Identification of regions within SVA elements

SVA elements consist of three main regions: SINE, VNTR, and ALU (Fig. 1A). Most of our analyses focused on the SINE region, which is longer than the Alu region (~500 versus ~360 bp, respectively) and has constant length, unlike the VNTR. To identify these regions within genomic sequences, we first identified them in the six (SVA_A to SVA_F) consensus sequences found in Repbase Update (52). Next, for each hominid genome, genomic SVA sequences were aligned to each of the regions using BLAST (v2.2.23), and adjacent regions (≤50 bp) with similar region annotation and genomic orientation were merged. The longest region identified in this manner for each element was selected. For the SINE regions, subfamily annotation was assigned on the basis of the original annotation from the RepeatMasker table. This subfamily annotation was considered the gold standard and used to show the accuracy of the network-based annotation because RepeatMasker annotation is the most widely used and is the only comprehensive RE annotation that is publicly available.

RE network construction per hominid

Separate networks were constructed for SVAs of every hominid genome. Each node in the network represents a single genomic RE sequence. To generate weighted links, SVA sequences from each hominid genome were pairwise-aligned using BLAST (2.2.30+; “-strand plus -dust no -max_target_seqs 4000”). Links were drawn between pairs of sequences for which any alignment was produced. The best alignment for each pair was selected, and link weights were defined as alignment bitscores, which indicate the extent of sequence similarity. Only the SINE region was used in this analysis to avoid biases associated with VNTR lengths and alignment complication of this repetitive region. Additional networks were built from the Alu regions to validate and refine the SINE-based networks.

Filtering links from the network

The network community detection algorithm is sensitive to the number of links, their strength, and topology. To have a better resolution of the network community structure, we removed weak links from the network. Genomic sequences accumulate mutations over time; therefore, the older the nodes are, the weaker are their links. For this reason, we did not use a threshold to disconnect links, because it would disconnect whole groups of older REs from the network. Therefore, we disconnected the weakest links of each node and retained only the top fraction of strongest links, denoted as Pr. Decreasing Pr values removes more links and hence reveals more communities due to the better separation, whereas increasing Pr values causes communities to merge.

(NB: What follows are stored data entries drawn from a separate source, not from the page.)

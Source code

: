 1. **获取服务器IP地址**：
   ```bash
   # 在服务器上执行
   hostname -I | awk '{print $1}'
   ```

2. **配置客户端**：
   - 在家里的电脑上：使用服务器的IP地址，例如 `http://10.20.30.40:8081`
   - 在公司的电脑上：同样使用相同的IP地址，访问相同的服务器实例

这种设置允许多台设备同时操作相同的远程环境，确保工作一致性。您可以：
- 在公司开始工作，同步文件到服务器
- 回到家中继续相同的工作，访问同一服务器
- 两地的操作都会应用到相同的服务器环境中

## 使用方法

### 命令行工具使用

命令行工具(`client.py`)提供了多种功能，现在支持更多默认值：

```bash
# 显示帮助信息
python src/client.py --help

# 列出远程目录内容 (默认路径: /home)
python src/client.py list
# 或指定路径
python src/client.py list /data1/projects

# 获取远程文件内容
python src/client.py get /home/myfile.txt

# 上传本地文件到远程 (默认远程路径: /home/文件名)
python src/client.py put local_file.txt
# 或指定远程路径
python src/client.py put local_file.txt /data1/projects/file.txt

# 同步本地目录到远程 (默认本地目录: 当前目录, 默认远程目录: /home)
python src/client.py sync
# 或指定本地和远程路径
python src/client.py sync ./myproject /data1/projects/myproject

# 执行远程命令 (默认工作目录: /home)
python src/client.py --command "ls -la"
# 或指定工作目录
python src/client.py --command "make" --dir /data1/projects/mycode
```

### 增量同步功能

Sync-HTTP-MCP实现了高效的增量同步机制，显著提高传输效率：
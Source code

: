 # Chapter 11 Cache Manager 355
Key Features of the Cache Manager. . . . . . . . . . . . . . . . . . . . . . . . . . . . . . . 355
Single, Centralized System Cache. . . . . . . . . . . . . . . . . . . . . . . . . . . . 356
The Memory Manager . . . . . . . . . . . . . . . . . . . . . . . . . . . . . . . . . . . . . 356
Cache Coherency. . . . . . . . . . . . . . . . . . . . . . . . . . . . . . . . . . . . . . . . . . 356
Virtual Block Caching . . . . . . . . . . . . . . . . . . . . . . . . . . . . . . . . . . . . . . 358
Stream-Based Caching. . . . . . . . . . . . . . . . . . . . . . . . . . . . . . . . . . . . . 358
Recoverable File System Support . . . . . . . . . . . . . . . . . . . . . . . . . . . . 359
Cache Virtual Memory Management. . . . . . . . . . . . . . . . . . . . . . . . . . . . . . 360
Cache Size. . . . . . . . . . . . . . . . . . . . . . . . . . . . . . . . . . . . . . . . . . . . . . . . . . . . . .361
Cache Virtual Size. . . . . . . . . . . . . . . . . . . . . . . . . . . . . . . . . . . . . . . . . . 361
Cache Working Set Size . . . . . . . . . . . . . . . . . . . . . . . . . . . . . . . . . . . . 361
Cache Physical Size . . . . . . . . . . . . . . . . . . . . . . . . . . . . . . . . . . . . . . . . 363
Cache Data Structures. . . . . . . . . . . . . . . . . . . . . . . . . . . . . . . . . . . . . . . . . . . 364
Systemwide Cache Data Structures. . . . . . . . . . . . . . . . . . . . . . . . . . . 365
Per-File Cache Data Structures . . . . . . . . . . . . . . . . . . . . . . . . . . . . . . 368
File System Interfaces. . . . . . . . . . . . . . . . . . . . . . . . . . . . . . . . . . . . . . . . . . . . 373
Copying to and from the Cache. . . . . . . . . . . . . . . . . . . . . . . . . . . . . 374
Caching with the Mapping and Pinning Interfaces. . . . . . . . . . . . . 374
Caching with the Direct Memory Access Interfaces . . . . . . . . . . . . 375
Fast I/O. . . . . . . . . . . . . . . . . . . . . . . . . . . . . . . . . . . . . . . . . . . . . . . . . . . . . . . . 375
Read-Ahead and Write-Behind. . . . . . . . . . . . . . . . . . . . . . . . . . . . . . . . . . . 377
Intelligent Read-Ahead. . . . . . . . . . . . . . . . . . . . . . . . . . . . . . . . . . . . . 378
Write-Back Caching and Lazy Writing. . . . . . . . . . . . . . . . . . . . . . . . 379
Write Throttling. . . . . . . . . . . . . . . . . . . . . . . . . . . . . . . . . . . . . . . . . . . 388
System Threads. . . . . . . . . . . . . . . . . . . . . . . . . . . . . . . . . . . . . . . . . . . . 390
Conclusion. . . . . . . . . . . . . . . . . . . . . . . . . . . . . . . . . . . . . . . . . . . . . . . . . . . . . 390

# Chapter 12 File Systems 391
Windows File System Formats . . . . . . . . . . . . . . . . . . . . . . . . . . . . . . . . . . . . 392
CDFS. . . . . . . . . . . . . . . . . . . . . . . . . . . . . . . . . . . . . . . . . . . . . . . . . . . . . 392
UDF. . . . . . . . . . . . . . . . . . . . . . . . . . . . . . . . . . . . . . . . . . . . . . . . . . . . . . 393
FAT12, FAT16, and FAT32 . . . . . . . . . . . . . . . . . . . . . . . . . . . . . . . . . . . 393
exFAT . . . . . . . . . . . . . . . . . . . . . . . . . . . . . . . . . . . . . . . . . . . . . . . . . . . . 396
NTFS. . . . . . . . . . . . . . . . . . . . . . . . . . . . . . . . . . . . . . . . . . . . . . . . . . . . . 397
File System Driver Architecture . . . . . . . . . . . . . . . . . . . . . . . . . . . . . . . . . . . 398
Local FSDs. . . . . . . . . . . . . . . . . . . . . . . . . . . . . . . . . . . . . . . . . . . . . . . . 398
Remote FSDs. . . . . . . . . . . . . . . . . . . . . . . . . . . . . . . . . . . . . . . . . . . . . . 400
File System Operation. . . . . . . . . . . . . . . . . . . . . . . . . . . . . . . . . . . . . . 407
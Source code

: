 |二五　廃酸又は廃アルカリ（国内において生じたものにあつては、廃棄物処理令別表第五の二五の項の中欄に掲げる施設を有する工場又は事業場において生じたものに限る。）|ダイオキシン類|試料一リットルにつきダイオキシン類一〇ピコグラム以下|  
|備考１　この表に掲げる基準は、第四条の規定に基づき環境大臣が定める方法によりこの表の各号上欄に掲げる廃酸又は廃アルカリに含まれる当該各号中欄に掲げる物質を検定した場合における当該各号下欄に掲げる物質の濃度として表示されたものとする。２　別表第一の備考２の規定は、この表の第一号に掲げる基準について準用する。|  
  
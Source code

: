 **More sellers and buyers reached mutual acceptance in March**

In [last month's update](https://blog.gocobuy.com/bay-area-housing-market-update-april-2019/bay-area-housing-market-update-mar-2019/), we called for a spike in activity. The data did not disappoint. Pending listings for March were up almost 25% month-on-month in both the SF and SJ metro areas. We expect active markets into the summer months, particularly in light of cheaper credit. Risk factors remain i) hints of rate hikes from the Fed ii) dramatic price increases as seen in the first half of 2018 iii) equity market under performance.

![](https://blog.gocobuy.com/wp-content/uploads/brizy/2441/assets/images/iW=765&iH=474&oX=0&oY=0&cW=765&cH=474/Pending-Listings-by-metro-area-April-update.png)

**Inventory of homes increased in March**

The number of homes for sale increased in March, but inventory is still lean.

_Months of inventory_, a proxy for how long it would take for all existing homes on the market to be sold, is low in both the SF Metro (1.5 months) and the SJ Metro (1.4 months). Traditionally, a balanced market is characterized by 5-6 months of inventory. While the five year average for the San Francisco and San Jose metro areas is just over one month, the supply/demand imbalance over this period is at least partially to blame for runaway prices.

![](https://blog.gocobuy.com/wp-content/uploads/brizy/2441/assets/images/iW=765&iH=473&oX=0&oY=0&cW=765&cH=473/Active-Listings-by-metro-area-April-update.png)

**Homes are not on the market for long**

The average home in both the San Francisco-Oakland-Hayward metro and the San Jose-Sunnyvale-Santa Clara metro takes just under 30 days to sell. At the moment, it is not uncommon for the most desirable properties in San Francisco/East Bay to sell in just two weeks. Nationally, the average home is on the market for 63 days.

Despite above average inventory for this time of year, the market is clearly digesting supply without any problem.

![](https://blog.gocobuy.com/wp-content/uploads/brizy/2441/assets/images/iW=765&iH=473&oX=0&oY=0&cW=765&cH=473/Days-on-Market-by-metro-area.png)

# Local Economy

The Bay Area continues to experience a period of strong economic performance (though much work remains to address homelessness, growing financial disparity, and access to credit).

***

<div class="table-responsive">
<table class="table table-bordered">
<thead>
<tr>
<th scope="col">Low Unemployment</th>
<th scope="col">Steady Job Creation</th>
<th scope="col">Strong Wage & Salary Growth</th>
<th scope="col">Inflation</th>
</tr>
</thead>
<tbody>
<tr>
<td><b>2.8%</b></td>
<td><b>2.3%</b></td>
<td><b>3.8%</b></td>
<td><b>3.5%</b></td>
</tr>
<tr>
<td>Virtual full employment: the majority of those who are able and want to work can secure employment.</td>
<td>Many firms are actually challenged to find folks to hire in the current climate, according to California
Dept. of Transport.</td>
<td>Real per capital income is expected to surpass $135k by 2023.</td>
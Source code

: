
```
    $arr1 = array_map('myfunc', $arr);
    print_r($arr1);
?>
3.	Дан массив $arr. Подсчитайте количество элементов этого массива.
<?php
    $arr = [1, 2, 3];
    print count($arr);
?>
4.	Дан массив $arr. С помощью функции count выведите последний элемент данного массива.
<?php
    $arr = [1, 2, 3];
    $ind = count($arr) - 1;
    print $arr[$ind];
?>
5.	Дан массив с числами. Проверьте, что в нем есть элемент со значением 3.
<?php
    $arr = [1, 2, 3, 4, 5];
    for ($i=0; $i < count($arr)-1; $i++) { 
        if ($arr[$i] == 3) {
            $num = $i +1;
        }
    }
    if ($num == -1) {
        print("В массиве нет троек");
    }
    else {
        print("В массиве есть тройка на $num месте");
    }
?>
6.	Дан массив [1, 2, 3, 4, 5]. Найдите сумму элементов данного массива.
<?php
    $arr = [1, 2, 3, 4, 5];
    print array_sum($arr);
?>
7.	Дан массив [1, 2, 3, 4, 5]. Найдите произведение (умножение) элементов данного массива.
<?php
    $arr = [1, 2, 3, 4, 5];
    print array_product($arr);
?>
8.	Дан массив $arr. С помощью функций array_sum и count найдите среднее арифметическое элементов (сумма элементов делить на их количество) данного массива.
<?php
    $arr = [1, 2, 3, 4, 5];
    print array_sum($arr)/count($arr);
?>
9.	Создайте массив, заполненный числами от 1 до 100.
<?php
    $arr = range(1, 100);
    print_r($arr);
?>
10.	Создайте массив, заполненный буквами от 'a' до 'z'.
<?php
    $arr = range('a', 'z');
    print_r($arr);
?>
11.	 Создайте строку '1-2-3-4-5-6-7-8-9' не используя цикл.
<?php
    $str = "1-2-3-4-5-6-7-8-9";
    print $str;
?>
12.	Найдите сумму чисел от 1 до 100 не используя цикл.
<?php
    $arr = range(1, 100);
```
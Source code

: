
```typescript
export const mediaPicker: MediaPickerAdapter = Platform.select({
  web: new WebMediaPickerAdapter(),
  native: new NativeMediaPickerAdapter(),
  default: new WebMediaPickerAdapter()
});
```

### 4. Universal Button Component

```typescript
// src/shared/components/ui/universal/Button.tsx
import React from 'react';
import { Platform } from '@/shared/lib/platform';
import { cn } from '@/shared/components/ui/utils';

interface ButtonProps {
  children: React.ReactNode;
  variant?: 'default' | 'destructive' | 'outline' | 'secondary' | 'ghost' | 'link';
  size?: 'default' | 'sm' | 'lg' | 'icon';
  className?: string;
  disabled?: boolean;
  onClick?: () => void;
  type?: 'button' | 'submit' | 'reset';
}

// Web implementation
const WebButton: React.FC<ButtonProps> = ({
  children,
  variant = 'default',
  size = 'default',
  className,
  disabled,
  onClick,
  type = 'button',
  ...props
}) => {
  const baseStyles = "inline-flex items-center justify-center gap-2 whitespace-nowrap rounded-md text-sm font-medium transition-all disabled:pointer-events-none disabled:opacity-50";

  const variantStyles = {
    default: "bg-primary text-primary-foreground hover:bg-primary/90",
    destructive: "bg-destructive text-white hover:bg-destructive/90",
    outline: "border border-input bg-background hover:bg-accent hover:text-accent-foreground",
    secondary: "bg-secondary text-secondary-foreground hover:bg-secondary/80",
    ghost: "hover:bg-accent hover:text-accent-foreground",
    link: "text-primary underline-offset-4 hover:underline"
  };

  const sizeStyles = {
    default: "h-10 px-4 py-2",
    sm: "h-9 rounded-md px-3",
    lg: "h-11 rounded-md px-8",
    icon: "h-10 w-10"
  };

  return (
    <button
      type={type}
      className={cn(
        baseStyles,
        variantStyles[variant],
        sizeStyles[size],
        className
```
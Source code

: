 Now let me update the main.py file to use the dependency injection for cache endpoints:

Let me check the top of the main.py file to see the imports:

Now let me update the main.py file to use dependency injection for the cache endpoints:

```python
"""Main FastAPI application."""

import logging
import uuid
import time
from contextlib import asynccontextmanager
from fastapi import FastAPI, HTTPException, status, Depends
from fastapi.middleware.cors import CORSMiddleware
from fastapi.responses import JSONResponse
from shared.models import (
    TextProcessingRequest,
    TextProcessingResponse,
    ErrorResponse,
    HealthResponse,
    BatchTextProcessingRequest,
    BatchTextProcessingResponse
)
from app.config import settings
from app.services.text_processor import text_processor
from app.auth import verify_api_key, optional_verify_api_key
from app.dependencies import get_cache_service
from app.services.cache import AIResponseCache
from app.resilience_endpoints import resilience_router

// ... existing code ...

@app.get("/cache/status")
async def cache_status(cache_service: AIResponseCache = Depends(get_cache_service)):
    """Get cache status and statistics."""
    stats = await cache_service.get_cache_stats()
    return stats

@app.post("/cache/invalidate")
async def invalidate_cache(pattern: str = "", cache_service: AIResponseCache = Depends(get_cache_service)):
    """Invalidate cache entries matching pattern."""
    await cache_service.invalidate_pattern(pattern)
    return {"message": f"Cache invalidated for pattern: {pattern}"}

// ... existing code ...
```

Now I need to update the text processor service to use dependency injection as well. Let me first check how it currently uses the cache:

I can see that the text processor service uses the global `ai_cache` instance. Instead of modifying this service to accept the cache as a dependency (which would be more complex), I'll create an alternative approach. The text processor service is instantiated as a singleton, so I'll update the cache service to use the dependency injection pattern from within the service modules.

In the Hominids networks, we used a Pr value of 0.25, which means that the strongest 25% of each node’s links were kept. Consistent results were obtained for a range of different Pr values (note S1).

Community detection in RE networks

Communities within networks can be defined as subsets of nodes that are more densely linked than the rest of the network (18, 19). We identified RE communities in the network using a Matlab implementation of the EO method (34), which takes into account the number of links in the network and their weights. EO was applied to both the initial and “filtered” link-disconnected networks with various values of Pr. Because EO contains random phases, there is some variation in the community detection in each run. Therefore, we ran the algorithm 100 times and used a bootstrap algorithm (53) for statistical validation of community assignment. The bootstrap algorithm requires a predefined θ parameter, which denotes the fraction of runs that two nodes must be in the same community to be considered bona fide members of the same community. Nodes that either were assigned to a community smaller than 20 nodes or were not assigned to a community were considered as unstable nodes. In the Hominids network, we used a default θ value of 0.8, but consistent results were obtained for a range of θ values. Increasing θ reveals more communities and more unstable nodes, whereas decreasing θ merges different communities (note S1). To further validate the SVA communities identified by EO, we applied the Bornholdt community detection method (35) to the SVA network with an array of parameters. This more efficient algorithm was used to show the upscaling of our network-based approach by applying it to a large network of human Alu (note S2).

Community connectivity scores

To characterize the relations and extent of separation between the communities, we used community connectivity scores to measure to what extent a community is connected within itself and separated from the others. The community separation measurement takes into account links within and between the communities. The measure is an n × n table, where n is the number of communities in the network and each cell notes the strength of the connectivity (0 ≤ Connectivity ≤ 1) between each pair of communities or within a certain community. The connectivity measurement is the ratio between the number of existing links between (or within) the communities and their possible number of links.

The formula for ij is

C(i,j)=Number_Of_Links(Commi,Commj)Size(Commi)*Size(Commj) (1)

and the formula for i = j is

C(i)=2* Number_Of_Links(Commi,Commj)Size(Commi)*(Size(Commj)1) (2)

where Number_Of_Links(Commi, Commj) is the number of links between communities i and j. The number of links taken into account was different depending on the analysis the community separation was used for: All the links in the network were used for community connectivity scores (Fig. 1B), whereas for inferring community-level ancestry (Fig. 2, E to H), only a certain percentile of the strongest links were used, as described below in the section on Edmond’s algorithm.

Network visualization

The networks were plotted with Cytoscape (v3.4.0) (54) using “edge-weighted force directed layout” (55). For efficiency and improved perception, only the strongest links were presented, by setting the Pr parameter defined above to 0.03, which retains the strongest 3% of links per node. The unstable nodes and their links were not sketched.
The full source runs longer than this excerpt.